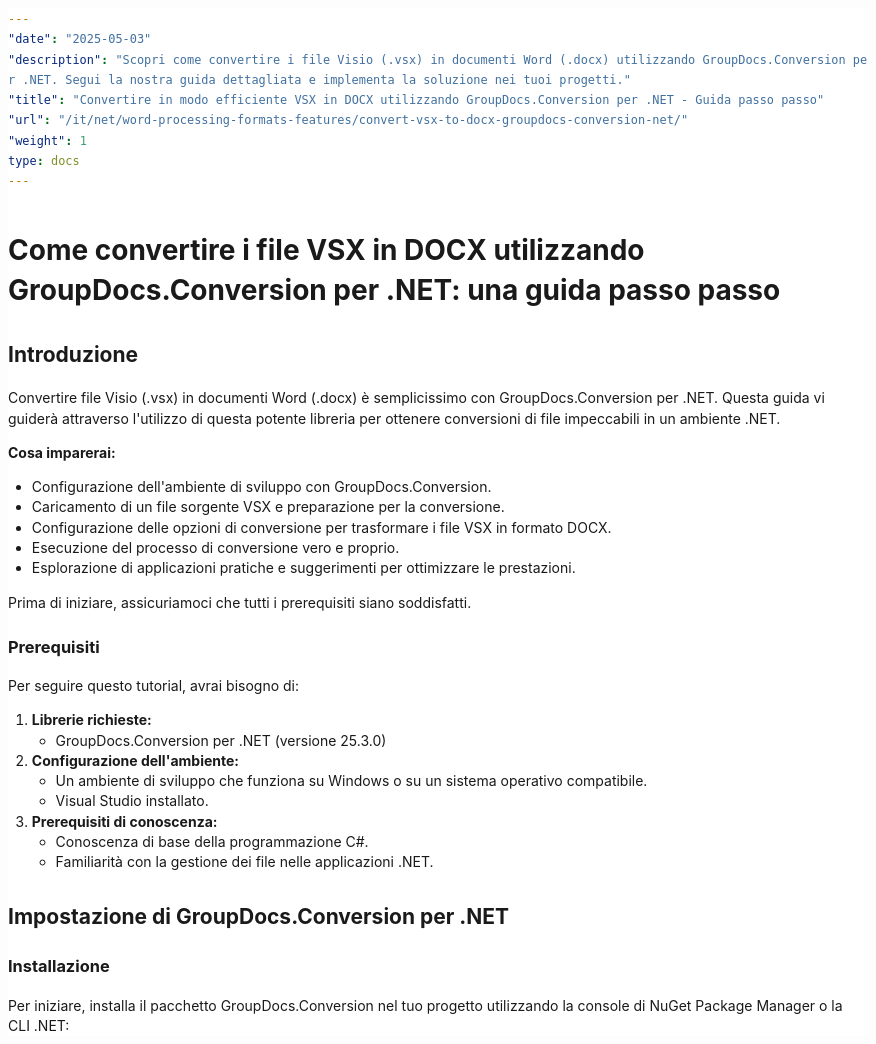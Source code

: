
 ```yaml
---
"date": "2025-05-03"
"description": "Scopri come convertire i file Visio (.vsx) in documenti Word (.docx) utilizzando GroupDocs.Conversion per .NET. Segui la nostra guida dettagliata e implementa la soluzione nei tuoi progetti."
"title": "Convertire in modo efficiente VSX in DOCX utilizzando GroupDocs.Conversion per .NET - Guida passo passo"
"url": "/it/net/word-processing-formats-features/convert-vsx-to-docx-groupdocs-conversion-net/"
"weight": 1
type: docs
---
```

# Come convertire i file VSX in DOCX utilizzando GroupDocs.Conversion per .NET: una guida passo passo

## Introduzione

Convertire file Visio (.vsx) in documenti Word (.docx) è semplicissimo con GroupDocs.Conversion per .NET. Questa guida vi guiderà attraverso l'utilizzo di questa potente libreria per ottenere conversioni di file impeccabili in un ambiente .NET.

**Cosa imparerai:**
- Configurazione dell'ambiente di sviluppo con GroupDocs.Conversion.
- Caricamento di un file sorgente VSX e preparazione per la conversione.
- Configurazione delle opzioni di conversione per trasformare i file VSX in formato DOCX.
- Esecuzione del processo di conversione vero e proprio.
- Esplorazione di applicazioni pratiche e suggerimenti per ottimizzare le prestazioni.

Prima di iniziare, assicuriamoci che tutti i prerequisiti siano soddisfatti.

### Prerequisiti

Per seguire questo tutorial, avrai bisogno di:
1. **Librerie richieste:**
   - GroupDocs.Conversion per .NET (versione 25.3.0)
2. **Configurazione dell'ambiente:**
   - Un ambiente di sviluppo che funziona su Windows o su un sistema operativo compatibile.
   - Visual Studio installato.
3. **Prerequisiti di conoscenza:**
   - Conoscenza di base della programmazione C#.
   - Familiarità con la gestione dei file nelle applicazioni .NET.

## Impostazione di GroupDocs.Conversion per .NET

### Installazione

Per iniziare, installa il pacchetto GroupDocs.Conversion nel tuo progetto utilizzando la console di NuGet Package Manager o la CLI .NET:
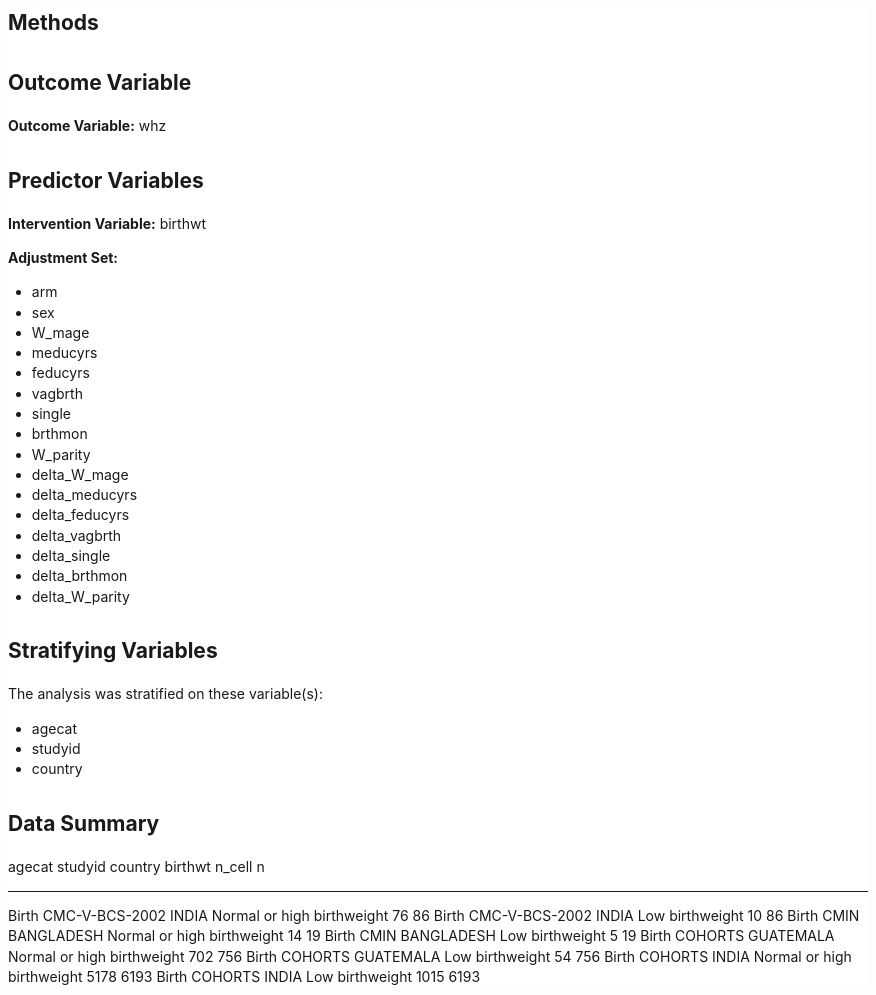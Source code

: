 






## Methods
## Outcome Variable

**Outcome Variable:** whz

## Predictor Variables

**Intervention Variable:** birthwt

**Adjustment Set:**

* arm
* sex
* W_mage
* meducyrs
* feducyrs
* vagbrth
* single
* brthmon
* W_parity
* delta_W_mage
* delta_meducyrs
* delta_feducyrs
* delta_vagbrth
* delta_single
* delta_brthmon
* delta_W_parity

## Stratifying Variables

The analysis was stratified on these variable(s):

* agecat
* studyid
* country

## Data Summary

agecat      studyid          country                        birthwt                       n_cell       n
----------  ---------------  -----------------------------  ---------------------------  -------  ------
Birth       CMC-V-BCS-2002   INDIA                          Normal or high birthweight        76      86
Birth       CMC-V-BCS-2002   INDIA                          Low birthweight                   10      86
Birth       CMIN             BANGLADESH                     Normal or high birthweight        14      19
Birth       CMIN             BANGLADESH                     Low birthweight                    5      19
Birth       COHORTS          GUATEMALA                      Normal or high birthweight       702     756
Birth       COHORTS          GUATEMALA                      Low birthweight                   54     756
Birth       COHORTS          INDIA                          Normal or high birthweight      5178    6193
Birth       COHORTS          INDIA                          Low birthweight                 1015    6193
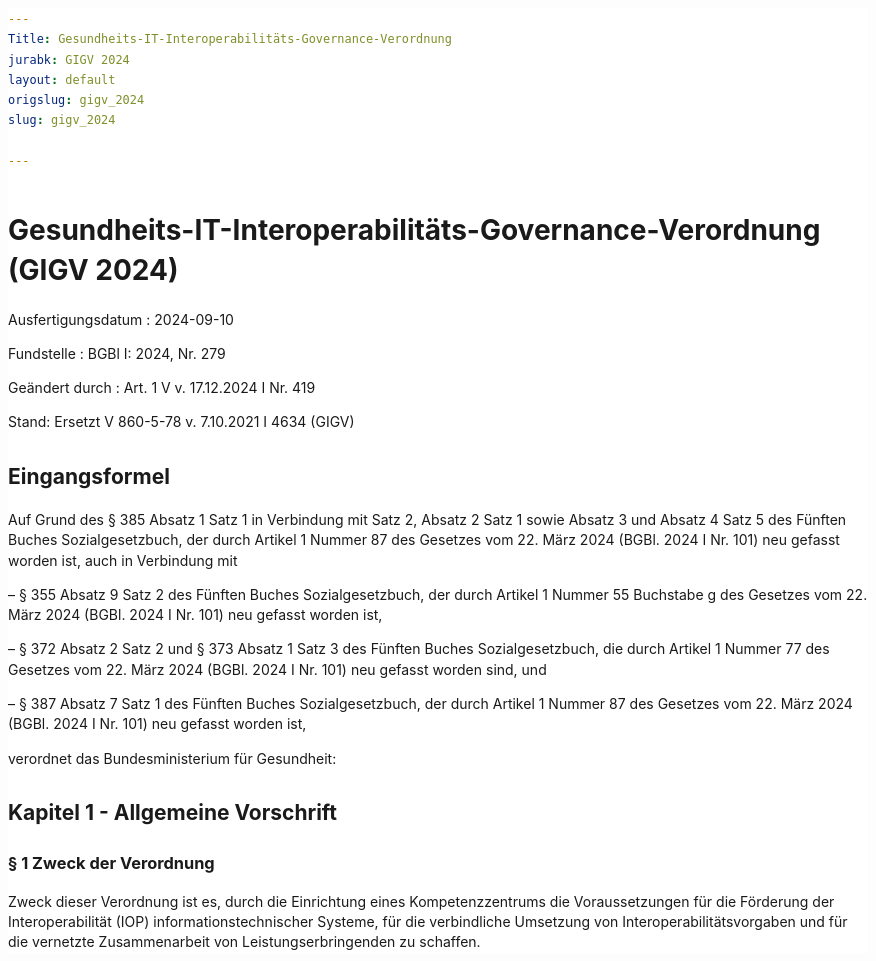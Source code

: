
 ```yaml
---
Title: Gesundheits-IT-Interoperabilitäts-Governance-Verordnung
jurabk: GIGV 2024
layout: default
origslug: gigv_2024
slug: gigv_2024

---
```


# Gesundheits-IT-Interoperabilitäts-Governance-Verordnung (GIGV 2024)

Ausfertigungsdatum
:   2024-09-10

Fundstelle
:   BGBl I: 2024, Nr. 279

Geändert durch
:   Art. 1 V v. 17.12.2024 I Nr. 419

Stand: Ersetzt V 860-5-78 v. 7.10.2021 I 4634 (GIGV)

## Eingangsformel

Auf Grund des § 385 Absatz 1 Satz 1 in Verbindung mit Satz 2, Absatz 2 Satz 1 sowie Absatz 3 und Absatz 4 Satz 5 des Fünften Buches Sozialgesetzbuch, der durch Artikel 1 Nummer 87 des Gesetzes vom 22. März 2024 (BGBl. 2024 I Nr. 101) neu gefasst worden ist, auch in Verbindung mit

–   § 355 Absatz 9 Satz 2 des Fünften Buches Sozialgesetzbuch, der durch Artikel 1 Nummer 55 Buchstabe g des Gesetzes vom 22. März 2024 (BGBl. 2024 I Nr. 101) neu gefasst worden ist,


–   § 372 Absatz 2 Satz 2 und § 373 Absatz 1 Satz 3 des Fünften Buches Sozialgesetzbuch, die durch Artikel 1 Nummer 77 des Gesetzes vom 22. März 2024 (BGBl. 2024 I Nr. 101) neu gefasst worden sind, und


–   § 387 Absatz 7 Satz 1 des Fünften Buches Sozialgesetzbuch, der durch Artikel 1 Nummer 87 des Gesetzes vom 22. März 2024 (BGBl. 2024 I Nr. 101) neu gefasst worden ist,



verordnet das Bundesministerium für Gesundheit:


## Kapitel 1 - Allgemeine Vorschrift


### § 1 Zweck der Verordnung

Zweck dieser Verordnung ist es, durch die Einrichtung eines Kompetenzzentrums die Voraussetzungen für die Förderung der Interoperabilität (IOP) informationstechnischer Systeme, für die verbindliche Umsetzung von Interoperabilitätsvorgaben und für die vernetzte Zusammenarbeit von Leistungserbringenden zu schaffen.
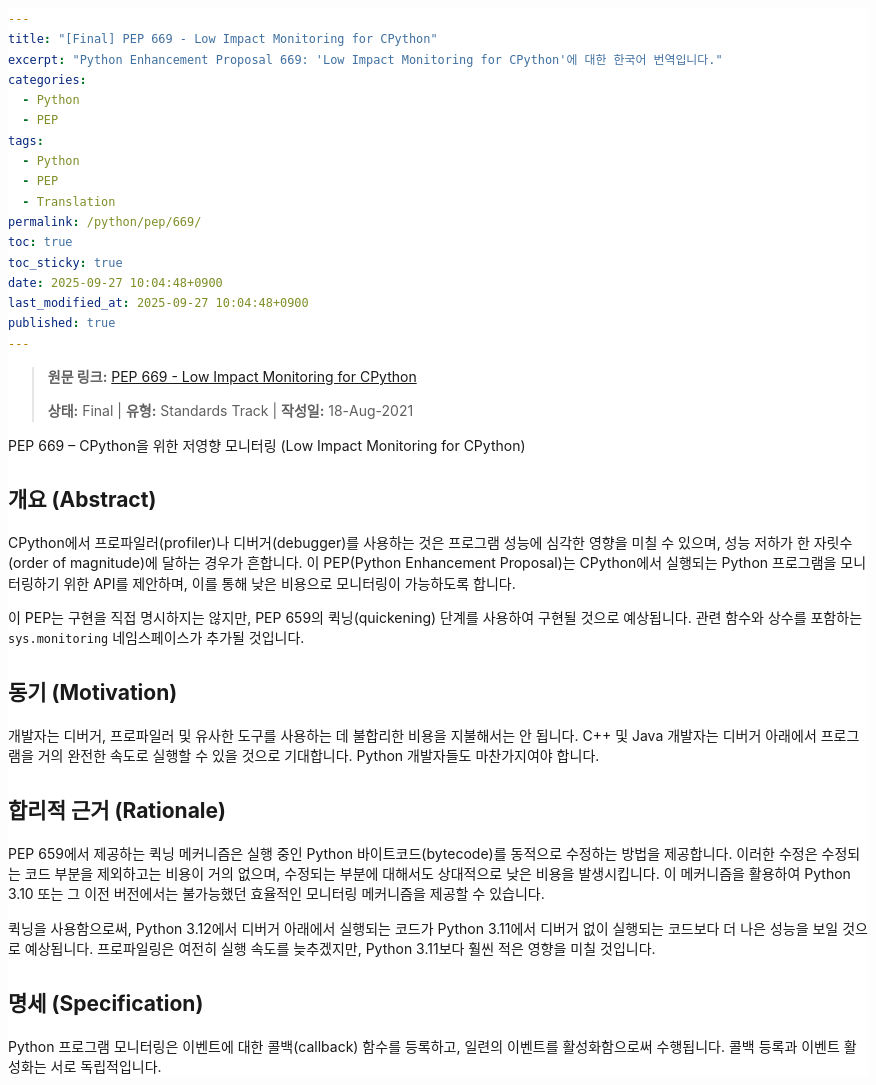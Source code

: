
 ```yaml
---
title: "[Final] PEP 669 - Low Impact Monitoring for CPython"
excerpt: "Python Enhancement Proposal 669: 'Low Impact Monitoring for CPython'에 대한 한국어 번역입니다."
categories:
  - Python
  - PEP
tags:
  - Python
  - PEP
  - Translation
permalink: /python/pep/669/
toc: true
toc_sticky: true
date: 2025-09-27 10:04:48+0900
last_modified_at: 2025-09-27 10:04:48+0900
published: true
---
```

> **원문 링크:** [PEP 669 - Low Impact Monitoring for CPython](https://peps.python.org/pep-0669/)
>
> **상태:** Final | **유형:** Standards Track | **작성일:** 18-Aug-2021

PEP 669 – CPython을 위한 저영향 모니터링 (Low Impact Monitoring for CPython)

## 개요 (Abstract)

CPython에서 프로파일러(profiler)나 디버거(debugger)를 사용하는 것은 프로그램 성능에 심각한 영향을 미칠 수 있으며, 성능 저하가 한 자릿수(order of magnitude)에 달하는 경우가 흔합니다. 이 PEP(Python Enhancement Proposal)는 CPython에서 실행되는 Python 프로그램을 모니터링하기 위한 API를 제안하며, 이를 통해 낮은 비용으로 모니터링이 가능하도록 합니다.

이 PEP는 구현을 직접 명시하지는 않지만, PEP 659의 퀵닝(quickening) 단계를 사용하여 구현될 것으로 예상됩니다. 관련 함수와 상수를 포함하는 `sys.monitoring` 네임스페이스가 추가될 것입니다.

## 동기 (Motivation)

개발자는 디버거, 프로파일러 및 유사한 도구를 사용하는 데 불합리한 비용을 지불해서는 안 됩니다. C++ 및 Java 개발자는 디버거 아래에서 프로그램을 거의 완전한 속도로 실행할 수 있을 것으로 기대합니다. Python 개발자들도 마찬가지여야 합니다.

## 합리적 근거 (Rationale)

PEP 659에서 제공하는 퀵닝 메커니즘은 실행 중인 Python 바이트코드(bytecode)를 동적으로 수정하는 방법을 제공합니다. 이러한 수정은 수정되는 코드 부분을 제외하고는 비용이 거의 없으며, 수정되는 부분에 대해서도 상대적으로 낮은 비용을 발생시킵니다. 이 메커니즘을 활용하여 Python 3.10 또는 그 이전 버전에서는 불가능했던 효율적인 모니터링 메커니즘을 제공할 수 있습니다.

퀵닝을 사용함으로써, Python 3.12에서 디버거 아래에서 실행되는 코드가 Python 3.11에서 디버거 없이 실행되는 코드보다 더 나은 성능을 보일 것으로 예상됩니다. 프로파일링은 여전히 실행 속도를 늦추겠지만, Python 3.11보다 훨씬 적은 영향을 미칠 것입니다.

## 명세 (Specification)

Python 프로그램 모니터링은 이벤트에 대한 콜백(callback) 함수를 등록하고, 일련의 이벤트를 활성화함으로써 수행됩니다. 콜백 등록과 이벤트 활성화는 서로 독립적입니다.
──────
What is expected - This exercise requires the lines of the entries containing the string "것입니다".

Response box -
이 PEP는 구현을 직접 명시하지는 않지만, PEP 659의 퀵닝(quickening) 단계를 사용하여 구현될 것으로 예상됩니다. 관련 함수와 상수를 포함하는 `sys.monitoring` 네임스페이스가 추가될 것입니다.
퀵닝을 사용함으로써, Python 3.12에서 디버거 아래에서 실행되는 코드가 Python 3.11에서 디버거 없이 실행되는 코드보다 더 나은 성능을 보일 것으로 예상됩니다. 프로파일링은 여전히 실행 속도를 늦추겠지만, Python 3.11보다 훨씬 적은 영향을 미칠 것입니다.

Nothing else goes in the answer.